Here’s a complete travel guide with the information you need for directions on how to get to there, where to stay, & eat, and the attractions, and activities you can do at Apo Island.


  • Protected Marine Sanctuary. Unfortunately the Marine Sanctuary still closed for visitors. TS Pablo hit and destroyed the marine environment with it’s pounding strong waves. We did get to spend time along it’s shores, and beach late at night, and in the early morning.
  • Butterfly Park. Just around the bend along the path going to the marine sanctuary is the Butterfly Park. Unfortunately, we did not have enough time to check this and the lighthouse during our  visit.
  • Dayhike & the Lighthouse
  • Water activities: Scuba Dive | Snorkel | Swim. Apo Island, and it’s surrounding waters is a protected area. If you want the best out of this experience — swim if you won’t snorkel; snorkel if you won’t dive; and learn, and get PADI certification, if you’re not a diver yet. Under waters surfaces is the best place to be at when you’re here. We just swam, and did snorkeling ofcourse, and a really bad sea urchin incident after.


We stayed at the H-H Rooms For Rent. It’s the cheapest lodging house of the four accommodations you will find in the island. Most accommodations offer to cook meals for you for an additional rate. The resort also welcomes guest for meals, and drinks at their open dining area, and bar even if you’re not staying with them. There are also sari-sari stores, and you can see locals selling around snacks in the village. For the complete list of the accommodations and the starting rates they have, please click HERE.


The island is roughly around 12 hectares, and only a fraction of it is inhabited, and the large part is protected landscape.
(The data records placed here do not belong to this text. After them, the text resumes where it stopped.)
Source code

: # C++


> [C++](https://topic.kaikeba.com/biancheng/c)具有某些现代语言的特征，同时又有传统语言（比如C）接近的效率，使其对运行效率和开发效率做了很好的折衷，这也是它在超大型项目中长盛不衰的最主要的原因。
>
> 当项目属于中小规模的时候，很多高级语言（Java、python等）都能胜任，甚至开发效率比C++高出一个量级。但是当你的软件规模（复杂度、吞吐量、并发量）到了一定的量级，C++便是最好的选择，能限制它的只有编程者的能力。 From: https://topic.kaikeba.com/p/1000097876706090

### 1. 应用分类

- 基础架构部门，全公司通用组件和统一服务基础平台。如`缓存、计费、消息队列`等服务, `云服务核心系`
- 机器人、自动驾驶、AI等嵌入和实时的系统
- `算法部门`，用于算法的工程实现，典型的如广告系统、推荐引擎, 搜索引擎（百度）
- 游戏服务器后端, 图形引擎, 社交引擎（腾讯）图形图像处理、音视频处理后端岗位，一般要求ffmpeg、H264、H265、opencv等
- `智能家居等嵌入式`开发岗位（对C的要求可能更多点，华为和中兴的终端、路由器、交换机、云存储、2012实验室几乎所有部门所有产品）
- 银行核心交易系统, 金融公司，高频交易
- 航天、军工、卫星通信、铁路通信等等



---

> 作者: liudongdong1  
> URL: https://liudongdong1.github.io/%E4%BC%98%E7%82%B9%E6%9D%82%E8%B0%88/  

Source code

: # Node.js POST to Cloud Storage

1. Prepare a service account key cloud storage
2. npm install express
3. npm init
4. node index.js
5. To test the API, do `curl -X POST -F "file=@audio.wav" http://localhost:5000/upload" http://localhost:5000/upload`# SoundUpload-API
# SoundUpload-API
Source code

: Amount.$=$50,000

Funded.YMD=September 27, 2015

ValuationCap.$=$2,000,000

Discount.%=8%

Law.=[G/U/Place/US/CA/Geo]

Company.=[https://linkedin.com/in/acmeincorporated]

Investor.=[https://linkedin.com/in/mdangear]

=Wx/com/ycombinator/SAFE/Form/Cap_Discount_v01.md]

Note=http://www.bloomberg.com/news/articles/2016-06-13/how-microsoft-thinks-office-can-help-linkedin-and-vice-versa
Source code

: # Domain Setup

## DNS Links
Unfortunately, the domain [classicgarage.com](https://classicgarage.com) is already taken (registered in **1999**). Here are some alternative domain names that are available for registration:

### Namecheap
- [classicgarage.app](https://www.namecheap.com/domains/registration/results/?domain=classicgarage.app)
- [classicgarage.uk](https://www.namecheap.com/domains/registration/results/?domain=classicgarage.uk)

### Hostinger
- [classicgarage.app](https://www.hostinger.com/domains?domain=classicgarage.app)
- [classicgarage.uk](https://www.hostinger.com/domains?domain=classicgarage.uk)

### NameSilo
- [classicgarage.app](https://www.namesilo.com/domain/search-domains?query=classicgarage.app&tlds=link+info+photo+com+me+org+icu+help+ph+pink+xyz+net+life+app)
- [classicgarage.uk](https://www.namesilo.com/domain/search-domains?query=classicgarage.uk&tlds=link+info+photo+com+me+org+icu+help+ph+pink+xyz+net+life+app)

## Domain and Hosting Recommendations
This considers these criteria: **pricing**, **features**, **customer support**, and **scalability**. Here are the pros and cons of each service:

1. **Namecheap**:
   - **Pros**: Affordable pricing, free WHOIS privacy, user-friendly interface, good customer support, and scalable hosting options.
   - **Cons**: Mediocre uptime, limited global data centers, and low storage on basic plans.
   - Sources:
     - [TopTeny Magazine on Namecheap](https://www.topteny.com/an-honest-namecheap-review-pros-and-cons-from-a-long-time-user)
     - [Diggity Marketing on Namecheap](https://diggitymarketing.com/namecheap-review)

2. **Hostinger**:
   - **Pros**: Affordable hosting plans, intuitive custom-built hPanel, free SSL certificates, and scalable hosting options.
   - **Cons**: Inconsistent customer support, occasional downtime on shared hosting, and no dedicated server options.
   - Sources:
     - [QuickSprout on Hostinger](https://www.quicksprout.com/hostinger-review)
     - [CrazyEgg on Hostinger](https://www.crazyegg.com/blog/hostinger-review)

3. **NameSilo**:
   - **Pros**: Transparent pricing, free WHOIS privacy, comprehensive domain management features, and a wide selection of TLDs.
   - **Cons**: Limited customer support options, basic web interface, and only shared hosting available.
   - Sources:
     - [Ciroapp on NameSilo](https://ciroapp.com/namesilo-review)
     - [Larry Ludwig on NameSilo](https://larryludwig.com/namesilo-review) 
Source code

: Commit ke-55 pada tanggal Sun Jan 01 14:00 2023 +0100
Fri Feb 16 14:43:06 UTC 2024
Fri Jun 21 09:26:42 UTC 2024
They do not have any means of public transportation because everything is accessible by foot. The Apo Island Village small that one could go around it for only 20-30 minutes, with some short stops buying food at the local sari-sari store, and some short chats with the locals.


Detailed post on how to get to Apo Island from Dumaguete City HERE.


+ Show support  to local community by buying your food, and drinks in the island.
+ Visitors are not allowed to put up tents on the beach, or anywhere in the island to sleep in. Apo Island is a community-based tourism destination that encourages visitors to support them through services, and/or products they offer, and sell.
+ Apo Island has a swamp area, and mosquitoes can come in brutal. Lodging houses offers mosquito nets, but carry with you insect repellents.

+ Electricity is only available at 6AM – 9PM, the house caretaker left our group flashlights to use. You can can ask if you can borrow one if you don’t have flashlight with you.